20Q

owen

Berta and I were at the toy store this week, looking at, um, toys. We saw this crazy thing that I have to mention.

It’s a small orb-like electronic device. On the front is a screen made of small red lights and four buttons. The buttons are labelled Unknown, No, Yes, and Sometimes.

When you turn it on, it starts asking you questions. Usually around 20. You begin by thinking of a thing - anything - and answering the questions as appropriate. The device has an unnervingly high success rate.

Here is an example question list for the animal “Anteater”:

  1. Is it an animal? - Yes
  2. Is it larger than a microwave oven? - Yes
  3. Is it dangerous? - No
  4. Does it have claws? - Yes
  5. Is it brown? -Yes
  6. Can you buy it at a store? - No
  7. Does it live in groups? - Unknown
  8. Is it an herbivore? - No
  9. Can it run fast? - No
  10. Is it small? - Yes
  11. Is it a predator? - Yes
  12. Does it lay eggs? - No
  13. Does it have a long tail? - Yes
  14. Is it involved in movies? - No
  15. Can it growl? - No
  16. Is it a carnivore? - Yes
  17. Can it climb? - No
  18. Does it have short fur? - Yes
  19. Does it bring joy to people? - No
  20. Is it smooth? - No
  21. It's an anteater? - Drat! It guessed it again!

An anteater isn’t all that obscure, but it seems to know a lot. Some other things that it got fairly easily were Human, Zinc, Pomegranite, Toaster, and Building.
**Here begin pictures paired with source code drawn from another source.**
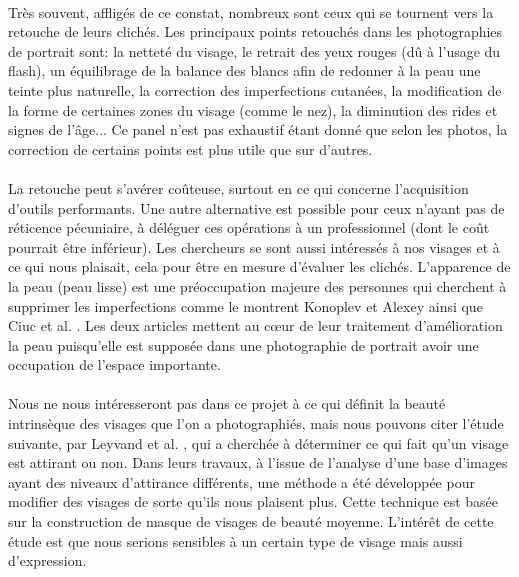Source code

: \documentclass[11pt, french,screen]{report-rd-info}
\begin{document}
\paragraph*{}
Très souvent, affligés de ce constat, nombreux sont ceux qui se tournent vers la retouche de leurs clichés. Les principaux points retouchés dans les photographies de portrait sont: la netteté du visage, le retrait des yeux rouges (dû à l'usage du flash), un équilibrage de la balance des blancs afin de redonner à la peau une teinte plus naturelle, la correction des imperfections cutanées, la modification de la forme de certaines zones du visage (comme le nez), la diminution des rides et signes de l'âge... Ce panel n'est pas exhaustif étant donné que selon les photos, la correction de certains points est plus utile que sur d'autres.
\paragraph*{}
La retouche peut s'avérer coûteuse, surtout en ce qui concerne l'acquisition d'outils performants. Une autre alternative est possible pour ceux n'ayant pas de réticence pécuniaire, à déléguer ces opérations à un professionnel (dont le coût pourrait être inférieur). Les chercheurs se sont aussi intéressés à nos visages et à ce qui nous plaisait, cela pour être en mesure d'évaluer les clichés. L’apparence de la peau (peau lisse) est une préoccupation majeure des personnes qui cherchent à supprimer les imperfections comme le montrent Konoplev et Alexey \cite{Konoplev2012} ainsi que Ciuc et al. \cite{Ciuc2010}. Les deux articles mettent au cœur de leur traitement d'amélioration la peau puisqu'elle est supposée dans une photographie de portrait avoir une occupation de l'espace importante.
\paragraph*{}
Nous ne nous intéresseront pas dans ce projet à ce qui définit la beauté intrinsèque des visages que l'on a photographiés, mais nous pouvons citer l'étude suivante, par Leyvand et al. \cite{Leyvand2008}, qui a cherchée à déterminer ce qui fait qu'un visage est attirant ou non. Dans leurs travaux, à l'issue de l'analyse d'une base d'images ayant des niveaux d'attirance différents,  une méthode a été développée pour modifier des visages de sorte qu'ils nous plaisent plus. Cette technique est basée sur la construction de masque de visages de beauté moyenne. L'intérêt de cette étude est que nous serions sensibles à un certain type de visage mais aussi d'expression.
\end{document}
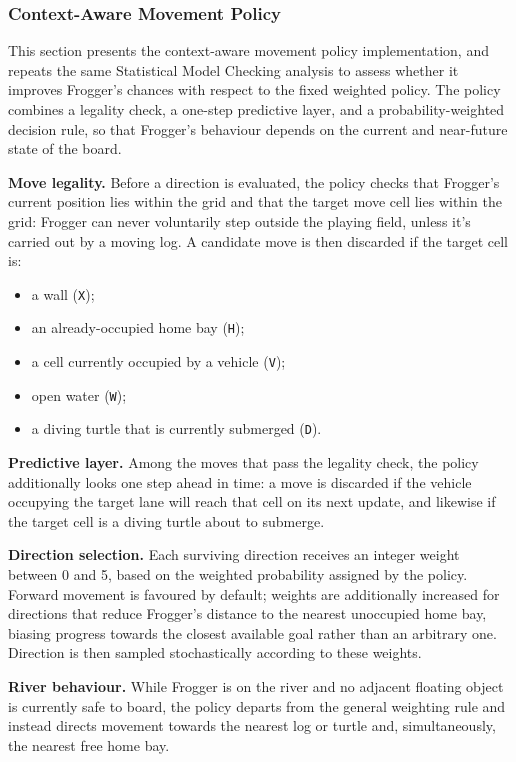 \documentclass[a4paper]{article}
\begin{document}
\subsubsection{Context-Aware Movement Policy}

This section presents the context-aware movement policy
implementation, and repeats the same Statistical Model
Checking analysis to assess whether it improves Frogger's
chances with respect to the fixed weighted policy. The
policy combines a legality check, a one-step predictive
layer, and a probability-weighted decision rule, so that
Frogger's behaviour depends on the current and near-future
state of the board.

\textbf{Move legality.} Before a direction is evaluated,
the policy checks that Frogger's current position lies
within the grid and that the target move cell lies within the grid: 
Frogger can never voluntarily step outside the playing field, unless
it's carried out by a moving log. A candidate move is then discarded if the target
cell is:
\begin{itemize}
    \item a wall (\texttt{X});
    \item an already-occupied home bay (\texttt{H});
    \item a cell currently occupied by a vehicle
        (\texttt{V});
    \item open water (\texttt{W});
    \item a diving turtle that is currently submerged (\texttt{D}).
\end{itemize}

\textbf{Predictive layer.} Among the moves that pass the
legality check, the policy additionally looks one step
ahead in time: a move is discarded if the vehicle occupying
the target lane will reach that cell on its next update, 
and likewise if the target cell is a diving
turtle about to submerge.

\textbf{Direction selection.} Each surviving direction
receives an integer weight between 0 and 5, based on 
the weighted probability assigned by the policy.
Forward movement is favoured by default;
weights are additionally increased for directions that
reduce Frogger's distance to the nearest unoccupied home
bay, biasing progress towards the closest available goal
rather than an arbitrary one. Direction is then sampled
stochastically according to these weights.

\textbf{River behaviour.} While Frogger is on the river and no
adjacent floating object is currently safe to board, the policy departs from
the general weighting rule and instead directs movement towards the
nearest log or turtle and, simultaneously, the nearest free
home bay.
\end{document}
Incidentally, I had just done anteater one time before I transcribed all of this, and it asked me a completely different set of questions. After checking out the 20Q web site, it’s apparent that this trinket uses a neural net to figure out what you’re thinking. Neural nets are very cool, much more interesting than the simple decision trees that I had originally thought might be used.

Does using a neural net reduce the number of possible items, though? You figure that a decision tree can result in at most 2 to the 20th items - that’s just over a million things. If you factor in unique results for each of the four options (instead of just yes or no, but it would certainly never be like this), then you get just over a trillion items. I’m going to guess that the neural net can probably guess somewhere less than the million items of the b-tree, but that’s just intuition and not math knowledge.

Play and contribute to the online version of the game, and see how uncanny the results are.